Exercise objective
The answer must be a single number: how many lines in this listing hold the word "functions".
----- Material provided
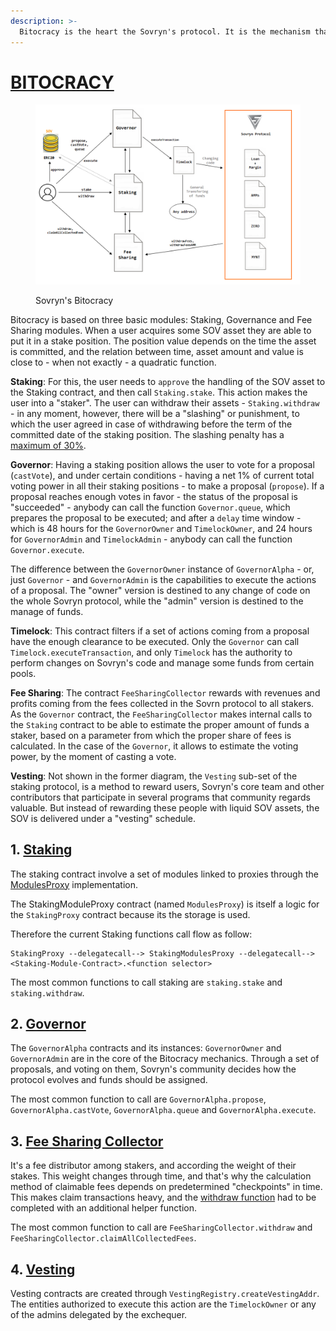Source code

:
 ```yaml
---
description: >-
  Bitocracy is the heart the Sovryn's protocol. It is the mechanism that enables the governance of its code and the incentive to maintain the system through the distribution of dividends.
---
```


# [BITOCRACY](https://wiki.sovryn.com/en/governance/about-sovryn-governance)

<figure><img src="../../.gitbook/assets/bitocracy.png" alt=""><figcaption><p>Sovryn's Bitocracy</p></figcaption></figure>

Bitocracy is based on three basic modules: Staking, Governance and Fee Sharing modules. When a user acquires some SOV asset they are able to put it in a stake position. The position value depends on the time the asset is committed, and the relation between time, asset amount and value is close to - when not exactly - a quadratic function.

**Staking**: For this, the user needs to `approve` the handling of the SOV asset to the Staking contract, and then call `Staking.stake`. This action makes the user into a "staker". The user can withdraw their assets - `Staking.withdraw` - in any moment, however, there will be a "slashing" or punishment, to which the user agreed in case of withdrawing before the term of the committed date of the staking position. The slashing penalty has a [maximum of 30%](https://wiki.sovryn.com/en/governance/about-sovryn-governance#early-unstaking-penalty).

**Governor**: Having a staking position allows the user to vote for a proposal (`castVote`), and under certain conditions - having a net 1% of current total voting power in all their staking positions - to make a proposal (`propose`). If a proposal reaches enough votes in favor - the status of the proposal is "succeeded" - anybody can call the function `Governor.queue`, which prepares the proposal to be executed; and after a `delay` time window - which is 48 hours for the `GovernorOwner` and `TimelockOwner`, and 24 hours for `GovernorAdmin` and `TimelockAdmin` - anybody can call the function `Governor.execute`.

The difference between the `GovernorOwner` instance of `GovernorAlpha` - or, just `Governor` - and `GovernorAdmin` is the capabilities to execute the actions of a proposal. The "owner" version is destined to any change of code on the whole Sovryn protocol, while the "admin" version is destined to the manage of funds.

**Timelock**: This contract filters if a set of actions coming from a proposal have the enough clearance to be executed. Only the `Governor` can call `Timelock.executeTransaction`, and only `Timelock` has the authority to perform changes on Sovryn's code and manage some funds from certain pools.

**Fee Sharing**: The contract `FeeSharingCollector` rewards with revenues and profits coming from the fees collected in the Sovrn protocol to all stakers. As the `Governor` contract, the `FeeSharingCollector` makes internal calls to the `Staking` contract to be able to estimate the proper amount of funds a staker, based on a parameter from which the proper share of fees is calculated. In the case of the `Governor`, it allows to estimate the voting power, by the moment of casting a vote.

**Vesting**: Not shown in the former diagram, the `Vesting` sub-set of the staking protocol, is a method to reward users, Sovryn's core team and other contributors that participate in several programs that community regards valuable. But instead of rewarding these people with liquid SOV assets, the SOV is delivered under a "vesting" schedule.

## 1. [Staking](staking.md)

The staking contract involve a set of modules linked to proxies through the [ModulesProxy](https://github.com/DistributedCollective/Sovryn-smart-contracts/blob/7196ecbc4c20a7d215ab0eb1539d44d68a686020/contracts/proxy/modules/Readme.md) implementation.

The StakingModuleProxy contract (named `ModulesProxy`) is itself a logic for the `StakingProxy` contract because its the storage is used.  

Therefore the current Staking functions call flow as follow:   

    StakingProxy --delegatecall--> StakingModulesProxy --delegatecall--> <Staking-Module-Contract>.<function selector>


The most common functions to call staking are `staking.stake` and `staking.withdraw`.

## 2. [Governor](governor.md)

The `GovernorAlpha` contracts and its instances: `GovernorOwner` and `GovernorAdmin` are in the core of the Bitocracy mechanics. Through a set of proposals, and voting on them, Sovryn's community decides how the protocol evolves and funds should be assigned.

The most common function to call are `GovernorAlpha.propose`, `GovernorAlpha.castVote`, `GovernorAlpha.queue` and `GovernorAlpha.execute`.

## 3. [Fee Sharing Collector](feeSharing.md)

It's a fee distributor among stakers, and according the weight of their stakes. This weight changes through time, and that's why the calculation method of claimable fees depends on predetermined "checkpoints" in time. This makes claim transactions heavy, and the [withdraw function](https://wiki.sovryn.com/en/technical-documents/FeeSharingContract#users-withdrawal) had to be completed with an additional helper function.

The most common function to call are `FeeSharingCollector.withdraw` and `FeeSharingCollector.claimAllCollectedFees`.

## 4. [Vesting](vesting.md)

Vesting contracts are created through `VestingRegistry.createVestingAddr`. The entities authorized to execute this action are the `TimelockOwner` or any of the admins delegated by the exchequer.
----------
Answer section
2